1.NOT A DREAM

101 67 39
                                    

Haii readers anak-anak Mamaris
Yang komen pake pantun
langsung aku follow ya
🐻

Not A Dream

Tangan Papa bergetar usai menampar pipi Zara yang putih sampai urat-uratnya terlihat. Tangan Papa tercetak jelas di pipi Zara yang mungil. Aku menelan ludah melihat tangan Papa yang kasar dan kuat khas tentara yang terbiasa mengokang senjata.

Seketika aku membeku di sofa sambil memeluk bantal berbentuk awan yang menutupi separuh wajahku.
Aku dapat merasakan betapa pedih dan panasnya air mata yang menggenang di pelupuk mata Zara, sebelum akhirnya menetes. Tapi Zara terlihat masih mampu menegakkan wajahnya kembali, tanpa sekali pun menyentuh pipinya selama beberapa menit.

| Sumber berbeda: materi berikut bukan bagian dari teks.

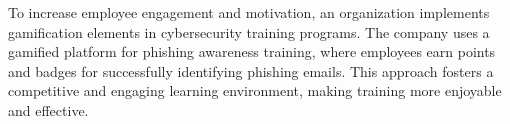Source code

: To increase employee engagement and motivation, an organization implements gamification elements in cybersecurity training programs. The company uses a gamified platform for phishing awareness training, where employees earn points and badges for successfully identifying phishing emails. This approach fosters a competitive and engaging learning environment, making training more enjoyable and effective.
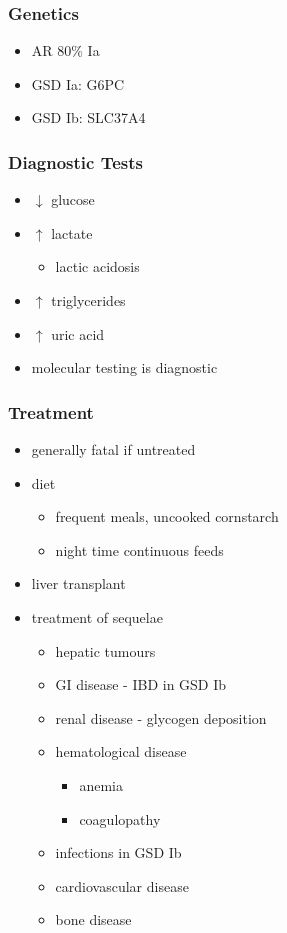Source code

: \documentclass{scrartcl}
\begin{document}
\subsubsection{Genetics}
\label{sec:org967614d}
\begin{itemize}
\item AR 80\% Ia
\item GSD Ia: G6PC
\item GSD Ib: SLC37A4
\end{itemize}

\subsubsection{Diagnostic Tests}
\label{sec:org8982eb0}
\begin{itemize}
\item \(\downarrow\) glucose
\item \(\uparrow\) lactate
\begin{itemize}
\item lactic acidosis
\end{itemize}
\item \(\uparrow\) triglycerides
\item \(\uparrow\) uric acid
\item molecular testing is diagnostic
\end{itemize}

\subsubsection{Treatment}
\label{sec:org1a87941}
\begin{itemize}
\item generally fatal if untreated
\item diet
\begin{itemize}
\item frequent meals, uncooked cornstarch
\item night time continuous feeds
\end{itemize}
\item liver transplant
\item treatment of sequelae
\begin{itemize}
\item hepatic tumours
\item GI disease - IBD in GSD Ib
\item renal disease - glycogen deposition
\item hematological disease
\begin{itemize}
\item anemia
\item coagulopathy
\end{itemize}
\item infections in GSD Ib
\item cardiovascular disease
\item bone disease
\end{itemize}
\end{itemize}
\end{document}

Mama berdiri gemetar di dekat lemari antik berisi warisan pajangan. Pandangannya bergantian menatap Papa dan Zara, ia melirik padaku yang sama-sama lemah tak mampu berbuat apapun untuk menghentikan perdebatan mereka.

Ramalan keluarga memang benar, Zara mewarisi wajah cantik Mama, tapi kecerdasan dan sikap keras kepalanya itu didapatnya dari Papa. Sementara aku hanya mewarisi sedikit wajah Mama. Meskipun beberapa orang menyebut aku dan Zara mirip namun banyak juga yang bilang jika wajahku lebih mirip Papa dan aku mewarisi kelemotan, ketakutan serta rasa percaya diri Mama yang minimalis.

Zara menyeka air matanya.
"Kuliah ke luar negeri itu cita-cita Zara Pa!"

"Papa lebih tahu apa yang kamu butuh, Ra. Kamu cuma kepingin bebas sesaat, nanti kalau kamu tahu gimana susahnya hidup sendirian di negara orang tanpa satu pun keluarga, kamu baru tahu rasa!"

"Ya ampun Pa, Zara udah mati-matian belajar, Papa enggak tahu kan ada berapa banyak saingan Zara yang nungguin Zara mundur dari beasiswa ini."

"Papa enggak peduli, pokoknya Papa bilang enggak ya enggak!"

"Papa aneh."

Papa mengernyitkan dahi dengan tatapan yang menyipit setajam belati.
"Aneh?"

"Selama ini Papa selalu bilang, kalau Zara harus juara kelas, harus juara kompetisi ini itu, harus jadi anak yang bisa Papa banggain," Zara menunjuk padaku yang seketika menyentuh dada." Harus jadi contoh yang baik buat Citra, supaya dia bisa berani punya mimpi yang hebat, tapi..."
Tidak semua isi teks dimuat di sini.